Local 1789 had argued that the change was a mandatory subject of bargaining because it impacted teachers’ hours due to the amount of training required by the new system and it was a benefit to the teachers. Examiner King disagreed, finding that the impact on teachers’ hours was not substantial and that the benefit of an “employer-supported free-to-faculty system” stayed the same.
Local 1789 also argued that the decision was not an essential management prerogative. Again, Examiner King disagreed and found that “how a school chooses to provide an education is at the core of its entrepreneurial control.” In balancing the interests of management and the impact of the decision on teachers’ wages, hours and working conditions, Examiner King concluded that the former outweighed the latter.
Although the decision to change the technology was not a mandatory subject of bargaining, the College still had an obligation to bargain the effects of that decision with the teachers. In this case, the examiner concluded that the College met its duty to bargain the effects of its decision because the parties had a number of opportunities for effects bargaining. Examiner King explains:
[W]hen determining if a union was afforded a sufficient opportunity to bargain the effects, the scope of the analysis is much broader than not agreeing with or liking the proposals one side has presented. Here the employer showed it bargained in several meetings over the effects of the change. It was not required to agree to the union’s proposal.

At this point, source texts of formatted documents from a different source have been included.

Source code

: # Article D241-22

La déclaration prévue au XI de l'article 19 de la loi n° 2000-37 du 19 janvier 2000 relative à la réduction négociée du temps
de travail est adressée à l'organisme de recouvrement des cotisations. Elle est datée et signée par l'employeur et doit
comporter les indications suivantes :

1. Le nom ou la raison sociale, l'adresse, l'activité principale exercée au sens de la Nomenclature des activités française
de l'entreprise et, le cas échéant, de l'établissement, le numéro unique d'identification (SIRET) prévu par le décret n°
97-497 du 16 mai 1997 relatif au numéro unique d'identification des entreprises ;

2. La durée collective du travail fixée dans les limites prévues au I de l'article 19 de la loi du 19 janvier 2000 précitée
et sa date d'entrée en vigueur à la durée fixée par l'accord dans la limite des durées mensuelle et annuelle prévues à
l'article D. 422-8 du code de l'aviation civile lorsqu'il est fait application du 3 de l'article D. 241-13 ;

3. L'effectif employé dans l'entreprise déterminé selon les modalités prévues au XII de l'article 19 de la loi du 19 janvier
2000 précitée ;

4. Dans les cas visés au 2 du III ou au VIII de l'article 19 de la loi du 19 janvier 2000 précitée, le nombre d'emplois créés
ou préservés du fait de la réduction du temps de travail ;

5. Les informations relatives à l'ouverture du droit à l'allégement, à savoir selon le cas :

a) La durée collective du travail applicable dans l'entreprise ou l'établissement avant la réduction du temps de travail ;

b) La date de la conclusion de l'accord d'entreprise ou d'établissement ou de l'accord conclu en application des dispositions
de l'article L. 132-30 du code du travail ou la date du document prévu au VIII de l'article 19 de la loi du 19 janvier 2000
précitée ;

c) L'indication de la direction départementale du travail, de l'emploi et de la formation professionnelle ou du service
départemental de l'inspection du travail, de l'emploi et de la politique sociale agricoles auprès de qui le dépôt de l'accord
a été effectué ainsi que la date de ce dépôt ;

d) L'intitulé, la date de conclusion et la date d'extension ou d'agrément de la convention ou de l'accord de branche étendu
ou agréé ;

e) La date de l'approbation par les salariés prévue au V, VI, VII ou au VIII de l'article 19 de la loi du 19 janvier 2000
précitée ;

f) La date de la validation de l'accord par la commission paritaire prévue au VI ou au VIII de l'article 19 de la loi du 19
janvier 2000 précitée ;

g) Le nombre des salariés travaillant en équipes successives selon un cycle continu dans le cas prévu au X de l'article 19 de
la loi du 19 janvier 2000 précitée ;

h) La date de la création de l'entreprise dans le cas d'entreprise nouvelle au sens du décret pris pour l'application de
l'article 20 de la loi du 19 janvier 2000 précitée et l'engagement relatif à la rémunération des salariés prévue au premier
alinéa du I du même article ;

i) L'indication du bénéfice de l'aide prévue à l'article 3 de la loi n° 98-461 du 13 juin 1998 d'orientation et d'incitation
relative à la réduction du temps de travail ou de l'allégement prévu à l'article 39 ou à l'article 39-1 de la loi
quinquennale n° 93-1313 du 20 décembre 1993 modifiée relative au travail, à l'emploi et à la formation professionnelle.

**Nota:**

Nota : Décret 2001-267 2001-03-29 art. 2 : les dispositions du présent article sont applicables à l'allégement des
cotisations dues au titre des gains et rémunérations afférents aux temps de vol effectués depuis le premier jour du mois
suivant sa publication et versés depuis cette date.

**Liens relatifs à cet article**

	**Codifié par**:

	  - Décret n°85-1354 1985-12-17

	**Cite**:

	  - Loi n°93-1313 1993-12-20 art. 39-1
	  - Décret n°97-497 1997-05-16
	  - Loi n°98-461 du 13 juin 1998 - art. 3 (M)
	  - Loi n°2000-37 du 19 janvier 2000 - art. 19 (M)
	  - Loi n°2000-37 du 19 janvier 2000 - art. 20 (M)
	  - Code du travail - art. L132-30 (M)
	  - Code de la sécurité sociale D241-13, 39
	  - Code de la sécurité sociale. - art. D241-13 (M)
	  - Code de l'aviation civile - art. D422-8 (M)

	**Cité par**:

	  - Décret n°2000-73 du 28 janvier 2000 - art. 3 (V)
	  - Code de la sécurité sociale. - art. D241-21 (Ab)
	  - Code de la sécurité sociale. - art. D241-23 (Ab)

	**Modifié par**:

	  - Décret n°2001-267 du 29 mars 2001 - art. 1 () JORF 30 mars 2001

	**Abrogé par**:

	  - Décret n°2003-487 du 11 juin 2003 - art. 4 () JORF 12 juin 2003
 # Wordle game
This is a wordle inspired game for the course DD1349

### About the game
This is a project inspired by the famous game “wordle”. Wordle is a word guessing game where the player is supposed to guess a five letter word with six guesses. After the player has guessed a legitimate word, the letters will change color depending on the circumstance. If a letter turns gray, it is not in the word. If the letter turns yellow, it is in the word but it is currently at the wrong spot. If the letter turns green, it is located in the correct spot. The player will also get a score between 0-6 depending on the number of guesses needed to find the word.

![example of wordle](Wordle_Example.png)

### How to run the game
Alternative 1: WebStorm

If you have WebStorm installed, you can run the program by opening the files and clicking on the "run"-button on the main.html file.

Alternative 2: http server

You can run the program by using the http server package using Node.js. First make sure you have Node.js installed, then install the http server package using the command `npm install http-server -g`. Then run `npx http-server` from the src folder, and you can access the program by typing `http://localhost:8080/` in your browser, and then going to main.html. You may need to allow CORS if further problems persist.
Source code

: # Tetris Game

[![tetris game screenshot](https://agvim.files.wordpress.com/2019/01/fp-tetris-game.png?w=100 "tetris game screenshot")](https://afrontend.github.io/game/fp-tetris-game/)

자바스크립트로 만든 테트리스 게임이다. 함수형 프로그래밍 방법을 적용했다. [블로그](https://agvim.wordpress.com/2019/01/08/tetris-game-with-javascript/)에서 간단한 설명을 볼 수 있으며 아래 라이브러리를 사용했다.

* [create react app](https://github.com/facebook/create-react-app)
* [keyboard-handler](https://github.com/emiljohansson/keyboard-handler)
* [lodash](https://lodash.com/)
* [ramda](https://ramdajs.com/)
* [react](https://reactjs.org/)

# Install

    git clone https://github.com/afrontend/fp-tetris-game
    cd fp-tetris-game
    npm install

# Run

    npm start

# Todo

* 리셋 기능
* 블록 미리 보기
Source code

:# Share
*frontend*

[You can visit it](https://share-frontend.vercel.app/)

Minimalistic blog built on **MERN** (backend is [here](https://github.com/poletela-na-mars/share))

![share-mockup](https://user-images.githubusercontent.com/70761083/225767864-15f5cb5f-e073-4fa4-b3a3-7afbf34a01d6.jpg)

Because the examiner found that the College had not refused to bargain its decision to change the LMS and that the College fulfilled its effects bargaining obligation, the examiner dismissed Local 1789’s complaint.
Editor’s Note (Chris Casillas): In commenting on the employer’s effects bargaining obligation, the Examiner is correct that the employer is not required to agree to a specific proposal from the union; however, the analysis here, perhaps due to a lack of evidence, is incomplete. The general good faith bargaining obligation governs, regardless of whether bargaining concerns the underlying decision or the associated effects. Under that standard, while it is accurate that this obligation does not impose a requirement to agree on any particular proposal, the employer is obligated to meet at reasonable times with the union, listen to any proposals, and either offer counter-proposals, or a stated rationale for why a particular proposal does not work. The employer, in this situation, apparently did meet with the union, but there is a lack of discussion in the decision as to whether these other elements of good faith negotiations were satisfied. This may be due to a lack of evidence on this point, but this part of the analysis also may be an issue on any appeal from the union.